Pulsars are dense stellar remnants left over from supernova explosions. They are typically between one and two times the mass of our Sun.

The newly-discovered object falls in that same range but shines about 100 times brighter than theory suggests something of its mass should be able to.

It is located in a nearby galaxy called Messier 82 (also known as NGC 3034, Cigar Galaxy or M82), about 12 million light-years away.

“This compact little stellar remnant is a real powerhouse. We’ve never seen anything quite like it. We all thought an object with that much energy had to be a black hole,” Prof Fiona Harrison from California Institute of Technology, Pasadena, a co-author of the paper published in the journal Nature.

Dr Bachetti, Prof Harrison and their colleagues identified the pulsar in the Messier 82’s nuclear region through NASA’s Nuclear Spectroscopic Telescope Array (NuSTAR), a pair of orbiting telescopes that detect high-energy X-rays from far-off galaxies. They detected pulsations with an average period of 1.37 seconds and a 2.5-day sinusoidal modulation.

The exceptional brightness of this object classifies it as an ultraluminous X-ray (ULX) source – an object so bright that it defies any known process of stellar radiation.

Indeed, ULXs are scientific curiosities, and astronomers have proposed that such objects may be intermediate-mass black holes: not as small as stellar black holes, which have a mass five to 50 times that of our Sun, but not as big as supermassive black holes, which are 100,000 to 1 billion times as massive as the Sun.

“For decades everybody has thought these ultraluminous X-ray sources had to be black holes. But black holes don’t have a way to create this pulsing,” Prof Harrison said.

“But pulsars do. They are like giant magnets that emit radiation from their magnetic poles. As they rotate, an outside observer with an X-ray telescope, situated at the right angle, would see flashes of powerful light as the beam swept periodically across the observer’s field of view, like a lighthouse beacon.”

Prof Deepto Chakrabarty, head of the Astrophysics Division at Massachusetts Institute of Technology and a co-author of the discovery, added: “there are a number of ULX sources known, and until now, most people have assumed that they are black holes, and pretty massive. Now there may be other, similar ULX pulsars. And that would mean the whole picture that was being built up to try and explain this whole class of weird objects is wrong.”

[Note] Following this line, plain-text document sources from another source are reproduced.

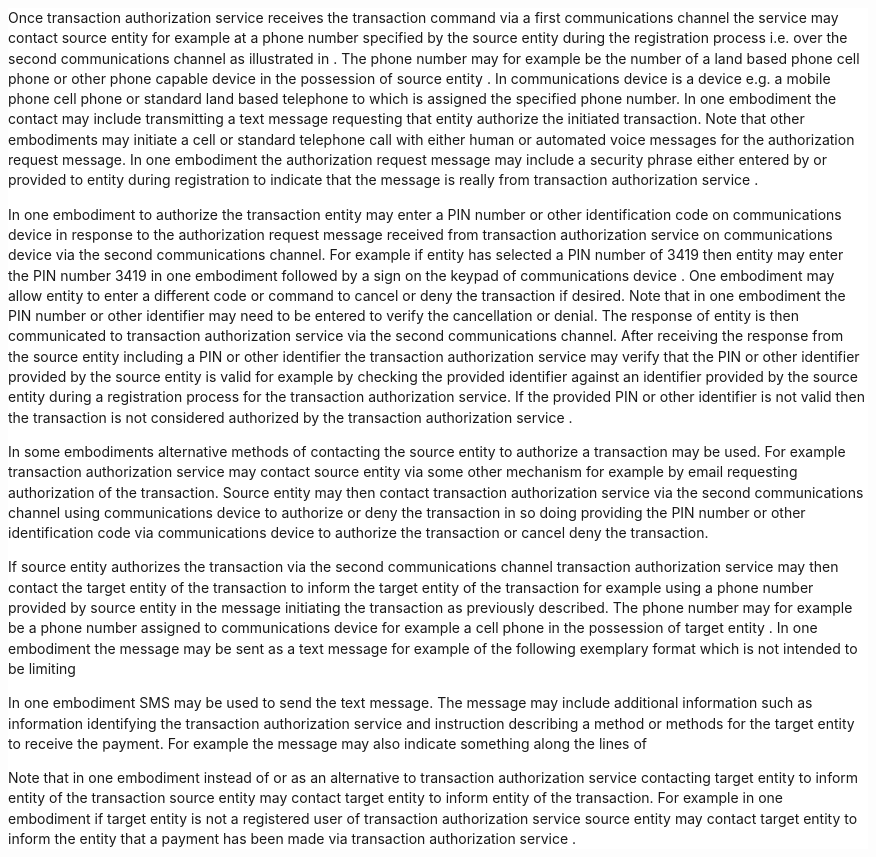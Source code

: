 Once transaction authorization service receives the transaction command via a first communications channel the service may contact source entity for example at a phone number specified by the source entity during the registration process i.e. over the second communications channel as illustrated in . The phone number may for example be the number of a land based phone cell phone or other phone capable device in the possession of source entity . In communications device is a device e.g. a mobile phone cell phone or standard land based telephone to which is assigned the specified phone number. In one embodiment the contact may include transmitting a text message requesting that entity authorize the initiated transaction. Note that other embodiments may initiate a cell or standard telephone call with either human or automated voice messages for the authorization request message. In one embodiment the authorization request message may include a security phrase either entered by or provided to entity during registration to indicate that the message is really from transaction authorization service .

In one embodiment to authorize the transaction entity may enter a PIN number or other identification code on communications device in response to the authorization request message received from transaction authorization service on communications device via the second communications channel. For example if entity has selected a PIN number of 3419 then entity may enter the PIN number 3419 in one embodiment followed by a sign on the keypad of communications device . One embodiment may allow entity to enter a different code or command to cancel or deny the transaction if desired. Note that in one embodiment the PIN number or other identifier may need to be entered to verify the cancellation or denial. The response of entity is then communicated to transaction authorization service via the second communications channel. After receiving the response from the source entity including a PIN or other identifier the transaction authorization service may verify that the PIN or other identifier provided by the source entity is valid for example by checking the provided identifier against an identifier provided by the source entity during a registration process for the transaction authorization service. If the provided PIN or other identifier is not valid then the transaction is not considered authorized by the transaction authorization service .

In some embodiments alternative methods of contacting the source entity to authorize a transaction may be used. For example transaction authorization service may contact source entity via some other mechanism for example by email requesting authorization of the transaction. Source entity may then contact transaction authorization service via the second communications channel using communications device to authorize or deny the transaction in so doing providing the PIN number or other identification code via communications device to authorize the transaction or cancel deny the transaction.

If source entity authorizes the transaction via the second communications channel transaction authorization service may then contact the target entity of the transaction to inform the target entity of the transaction for example using a phone number provided by source entity in the message initiating the transaction as previously described. The phone number may for example be a phone number assigned to communications device for example a cell phone in the possession of target entity . In one embodiment the message may be sent as a text message for example of the following exemplary format which is not intended to be limiting 

In one embodiment SMS may be used to send the text message. The message may include additional information such as information identifying the transaction authorization service and instruction describing a method or methods for the target entity to receive the payment. For example the message may also indicate something along the lines of 

Note that in one embodiment instead of or as an alternative to transaction authorization service contacting target entity to inform entity of the transaction source entity may contact target entity to inform entity of the transaction. For example in one embodiment if target entity is not a registered user of transaction authorization service source entity may contact target entity to inform the entity that a payment has been made via transaction authorization service .
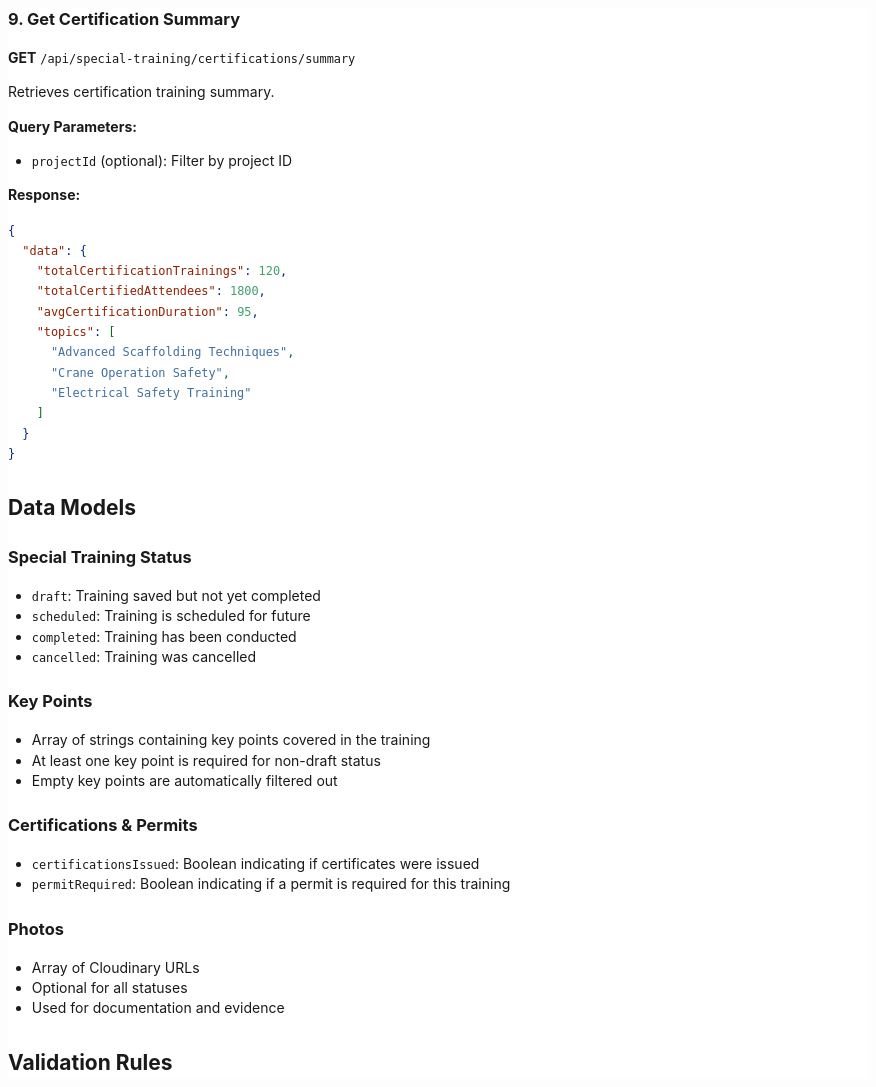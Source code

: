 ### 9. Get Certification Summary

**GET** `/api/special-training/certifications/summary`

Retrieves certification training summary.

**Query Parameters:**

- `projectId` (optional): Filter by project ID

**Response:**

```json
{
  "data": {
    "totalCertificationTrainings": 120,
    "totalCertifiedAttendees": 1800,
    "avgCertificationDuration": 95,
    "topics": [
      "Advanced Scaffolding Techniques",
      "Crane Operation Safety",
      "Electrical Safety Training"
    ]
  }
}
```

## Data Models

### Special Training Status

- `draft`: Training saved but not yet completed
- `scheduled`: Training is scheduled for future
- `completed`: Training has been conducted
- `cancelled`: Training was cancelled

### Key Points

- Array of strings containing key points covered in the training
- At least one key point is required for non-draft status
- Empty key points are automatically filtered out

### Certifications & Permits

- `certificationsIssued`: Boolean indicating if certificates were issued
- `permitRequired`: Boolean indicating if a permit is required for this training

### Photos

- Array of Cloudinary URLs
- Optional for all statuses
- Used for documentation and evidence

## Validation Rules
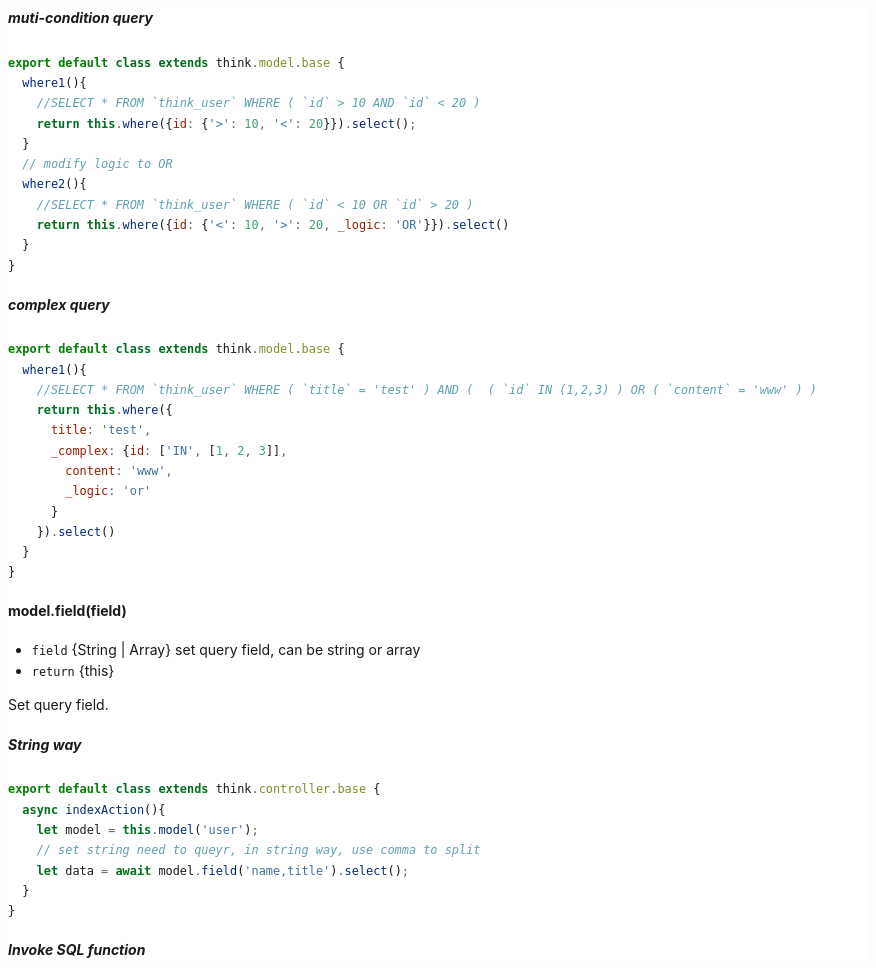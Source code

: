 ##### muti-condition query

```js
export default class extends think.model.base {
  where1(){
    //SELECT * FROM `think_user` WHERE ( `id` > 10 AND `id` < 20 )
    return this.where({id: {'>': 10, '<': 20}}).select();
  }
  // modify logic to OR 
  where2(){
    //SELECT * FROM `think_user` WHERE ( `id` < 10 OR `id` > 20 )
    return this.where({id: {'<': 10, '>': 20, _logic: 'OR'}}).select()
  }
}
```

##### complex query

```js
export default class extends think.model.base {
  where1(){
    //SELECT * FROM `think_user` WHERE ( `title` = 'test' ) AND (  ( `id` IN (1,2,3) ) OR ( `content` = 'www' ) )
    return this.where({
      title: 'test',
      _complex: {id: ['IN', [1, 2, 3]],
        content: 'www',
        _logic: 'or'
      }
    }).select()
  }
}
```


#### model.field(field)

* `field` {String | Array} set query field, can be string or array
* `return` {this}

Set query field.

##### String way

```js
export default class extends think.controller.base {
  async indexAction(){
    let model = this.model('user');
    // set string need to queyr, in string way, use comma to split
    let data = await model.field('name,title').select();
  }
}
```

##### Invoke SQL function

With the pulsar and its location within Messier 82 identified, there are still many questions left to answer.

The object is many times higher than the Eddington limit, a basic physics guideline that sets an upper limit on the brightness that an object of a given mass should be able to achieve.

“This is the most extreme violation of that limit that we’ve ever seen. We have known that things can go above that by a small amount, but this blows that limit away,” said co-author Dr Dom Walton of California Institute of Technology, Pasadena.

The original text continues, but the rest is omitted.